En Angola, l’Assemblée nationale a adopté, mercredi 12 août, une loi sur la cybersécurité, avec 104 voix favorables du MPLA au pouvoir et 56 votes contre de l’Unita dans l’opposition. Cette loi suscite l’inquiétude d’une partie de la société civile, qui y voit un volet supplémentaire dans le dispositif sécuritaire mis en place par le pouvoir, à un an de l’élection présidentielle. Au cœur des préoccupations, il y a les conditions d’accès aux données personnelles des utilisateurs d’internet.
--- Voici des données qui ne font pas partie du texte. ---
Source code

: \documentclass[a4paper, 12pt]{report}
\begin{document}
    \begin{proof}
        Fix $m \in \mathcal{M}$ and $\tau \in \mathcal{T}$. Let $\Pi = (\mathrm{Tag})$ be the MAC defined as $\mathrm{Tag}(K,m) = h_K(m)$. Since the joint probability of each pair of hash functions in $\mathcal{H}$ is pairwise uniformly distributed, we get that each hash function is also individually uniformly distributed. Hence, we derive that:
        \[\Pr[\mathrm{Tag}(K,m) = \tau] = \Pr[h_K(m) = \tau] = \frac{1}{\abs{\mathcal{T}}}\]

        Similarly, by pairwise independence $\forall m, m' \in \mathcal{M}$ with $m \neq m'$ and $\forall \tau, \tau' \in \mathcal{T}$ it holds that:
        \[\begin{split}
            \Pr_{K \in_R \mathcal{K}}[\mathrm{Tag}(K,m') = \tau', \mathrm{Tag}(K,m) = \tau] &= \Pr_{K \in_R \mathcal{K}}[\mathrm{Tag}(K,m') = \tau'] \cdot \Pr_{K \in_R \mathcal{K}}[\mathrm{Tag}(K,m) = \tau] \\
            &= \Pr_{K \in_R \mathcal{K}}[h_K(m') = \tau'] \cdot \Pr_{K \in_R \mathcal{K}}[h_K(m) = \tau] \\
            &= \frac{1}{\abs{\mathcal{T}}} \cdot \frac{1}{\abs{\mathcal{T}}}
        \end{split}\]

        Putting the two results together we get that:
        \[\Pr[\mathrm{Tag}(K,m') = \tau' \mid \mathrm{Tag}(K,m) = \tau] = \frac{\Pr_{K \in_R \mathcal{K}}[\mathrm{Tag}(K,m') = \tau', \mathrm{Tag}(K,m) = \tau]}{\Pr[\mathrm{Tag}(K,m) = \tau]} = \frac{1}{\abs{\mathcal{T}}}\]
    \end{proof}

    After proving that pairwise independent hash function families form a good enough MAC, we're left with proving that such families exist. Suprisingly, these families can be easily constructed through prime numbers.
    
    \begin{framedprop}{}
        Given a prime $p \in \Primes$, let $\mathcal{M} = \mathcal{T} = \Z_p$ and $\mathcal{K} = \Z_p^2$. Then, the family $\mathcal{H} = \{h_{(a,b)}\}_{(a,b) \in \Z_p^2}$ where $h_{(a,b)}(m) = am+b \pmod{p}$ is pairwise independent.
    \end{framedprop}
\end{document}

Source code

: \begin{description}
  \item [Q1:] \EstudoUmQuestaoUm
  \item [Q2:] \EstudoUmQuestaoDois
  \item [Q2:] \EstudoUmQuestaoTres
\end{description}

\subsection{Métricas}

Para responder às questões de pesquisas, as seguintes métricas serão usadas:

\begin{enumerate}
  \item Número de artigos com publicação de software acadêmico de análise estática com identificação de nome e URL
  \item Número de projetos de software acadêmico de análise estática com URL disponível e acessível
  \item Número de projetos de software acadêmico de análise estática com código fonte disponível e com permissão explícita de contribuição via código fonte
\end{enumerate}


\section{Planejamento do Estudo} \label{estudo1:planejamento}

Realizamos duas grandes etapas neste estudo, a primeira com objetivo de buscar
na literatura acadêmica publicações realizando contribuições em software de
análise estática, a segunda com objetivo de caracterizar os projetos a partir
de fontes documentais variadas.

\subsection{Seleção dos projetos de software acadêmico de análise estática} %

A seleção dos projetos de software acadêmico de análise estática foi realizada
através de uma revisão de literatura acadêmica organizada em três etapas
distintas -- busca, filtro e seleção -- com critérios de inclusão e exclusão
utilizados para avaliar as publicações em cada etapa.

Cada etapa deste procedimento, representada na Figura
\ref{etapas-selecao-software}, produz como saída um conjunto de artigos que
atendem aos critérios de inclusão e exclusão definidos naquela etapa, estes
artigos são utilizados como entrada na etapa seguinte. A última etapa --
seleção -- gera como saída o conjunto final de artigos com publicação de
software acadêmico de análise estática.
Le vote de cette loi intervient alors que le principal opérateur téléphonique du pays, Unitel, vient de subir une cyberattaque massive, fin juillet, au moment de son entrée en bourse. Le réseau avait été perturbé pendant plusieurs jours, affectant des millions de clients à travers le pays. Les députés du MPLA défendent cette nouvelle législation comme un moyen de mieux traquer et sanctionner les auteurs de cybercrimes.
Mais l’Unita et une partie de la société civile expriment leur inquiétude, notamment car cette loi impose aux opérateurs téléphoniques de transmettre « toute communication au contenu criminel ou qui porte atteinte à la sécurité de l’État ».
Manque de clarté
Mais quel contenu pourrait constituer une menace ? Le juriste Eduardo Chipilica souligne le manque de clarté. Selon lui, la diffusion d’un appel à manifester pourrait, par exemple, être considérée comme un contenu menaçant. Dans ce cas, les opérateurs pourraient être amenés à transmettre les données personnelles de l’auteur de la diffusion.
La question reste donc de savoir jusqu’où pourra aller l’accès aux données personnelles des utilisateurs et dans quelles circonstances elles pourront être transmises aux autorités.
Cette nouvelle loi intervient par ailleurs quelques jours après l’entrée en vigueur, au début du mois, de la loi sur les fausses informations. Celle-ci prévoit jusqu’à dix ans de prison pour toute personne qui publierait sur internet une « fausse information ».